Problem to work on → Please report how many lines in the records below contain the word "action", giving only that number.

Raw data →
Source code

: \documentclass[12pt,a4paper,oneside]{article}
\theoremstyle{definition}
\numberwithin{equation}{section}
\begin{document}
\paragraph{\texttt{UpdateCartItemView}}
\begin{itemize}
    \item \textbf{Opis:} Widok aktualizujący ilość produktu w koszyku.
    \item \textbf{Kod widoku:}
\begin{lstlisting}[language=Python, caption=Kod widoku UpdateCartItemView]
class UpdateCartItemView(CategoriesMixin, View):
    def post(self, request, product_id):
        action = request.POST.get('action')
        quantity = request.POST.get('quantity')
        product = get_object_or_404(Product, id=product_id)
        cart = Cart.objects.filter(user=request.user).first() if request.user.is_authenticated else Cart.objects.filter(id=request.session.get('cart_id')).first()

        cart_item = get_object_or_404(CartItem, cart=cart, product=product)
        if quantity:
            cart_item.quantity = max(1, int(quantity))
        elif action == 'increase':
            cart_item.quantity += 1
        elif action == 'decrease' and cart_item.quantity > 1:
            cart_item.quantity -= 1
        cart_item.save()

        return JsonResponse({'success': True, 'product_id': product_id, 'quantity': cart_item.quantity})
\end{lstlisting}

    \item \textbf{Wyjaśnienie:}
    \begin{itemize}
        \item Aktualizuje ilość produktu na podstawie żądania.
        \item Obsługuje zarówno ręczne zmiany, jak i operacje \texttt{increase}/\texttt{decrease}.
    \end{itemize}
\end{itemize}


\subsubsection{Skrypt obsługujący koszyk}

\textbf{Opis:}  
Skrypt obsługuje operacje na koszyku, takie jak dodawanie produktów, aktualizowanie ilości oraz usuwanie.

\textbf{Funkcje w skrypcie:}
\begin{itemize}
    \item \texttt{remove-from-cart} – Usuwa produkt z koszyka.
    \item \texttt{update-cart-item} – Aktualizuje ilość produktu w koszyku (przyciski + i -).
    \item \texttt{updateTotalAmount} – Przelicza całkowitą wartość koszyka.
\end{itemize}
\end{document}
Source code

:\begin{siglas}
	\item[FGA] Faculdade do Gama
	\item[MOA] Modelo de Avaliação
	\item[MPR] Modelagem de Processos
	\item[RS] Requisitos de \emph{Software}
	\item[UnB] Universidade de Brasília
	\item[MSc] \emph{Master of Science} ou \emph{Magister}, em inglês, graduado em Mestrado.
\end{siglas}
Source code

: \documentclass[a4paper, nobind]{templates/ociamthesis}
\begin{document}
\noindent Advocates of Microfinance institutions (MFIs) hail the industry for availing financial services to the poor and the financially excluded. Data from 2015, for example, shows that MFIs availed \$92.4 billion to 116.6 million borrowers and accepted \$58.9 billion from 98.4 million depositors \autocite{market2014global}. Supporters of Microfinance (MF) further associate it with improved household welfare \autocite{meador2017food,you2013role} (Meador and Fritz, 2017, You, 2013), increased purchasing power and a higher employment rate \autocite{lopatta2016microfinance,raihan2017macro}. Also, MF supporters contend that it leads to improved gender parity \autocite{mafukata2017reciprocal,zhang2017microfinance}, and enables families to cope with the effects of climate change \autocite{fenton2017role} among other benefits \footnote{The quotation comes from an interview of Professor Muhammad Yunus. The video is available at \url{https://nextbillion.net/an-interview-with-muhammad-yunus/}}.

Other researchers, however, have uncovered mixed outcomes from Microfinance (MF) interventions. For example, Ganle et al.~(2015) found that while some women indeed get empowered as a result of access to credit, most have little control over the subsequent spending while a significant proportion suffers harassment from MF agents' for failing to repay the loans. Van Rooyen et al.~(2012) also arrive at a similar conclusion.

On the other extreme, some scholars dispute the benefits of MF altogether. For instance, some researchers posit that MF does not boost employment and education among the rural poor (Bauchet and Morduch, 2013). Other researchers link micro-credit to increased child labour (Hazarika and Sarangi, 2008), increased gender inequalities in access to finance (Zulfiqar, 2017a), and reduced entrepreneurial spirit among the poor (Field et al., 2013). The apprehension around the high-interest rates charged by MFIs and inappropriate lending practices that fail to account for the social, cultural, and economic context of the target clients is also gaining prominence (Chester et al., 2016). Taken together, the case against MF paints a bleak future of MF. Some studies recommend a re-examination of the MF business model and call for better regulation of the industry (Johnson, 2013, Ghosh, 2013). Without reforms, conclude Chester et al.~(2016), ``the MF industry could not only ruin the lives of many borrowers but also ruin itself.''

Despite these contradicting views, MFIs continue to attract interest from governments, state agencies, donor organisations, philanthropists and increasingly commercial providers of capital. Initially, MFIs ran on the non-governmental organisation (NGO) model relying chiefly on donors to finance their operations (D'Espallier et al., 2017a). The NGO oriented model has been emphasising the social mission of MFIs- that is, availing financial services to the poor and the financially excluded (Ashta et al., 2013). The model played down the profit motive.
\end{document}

Answer section → 3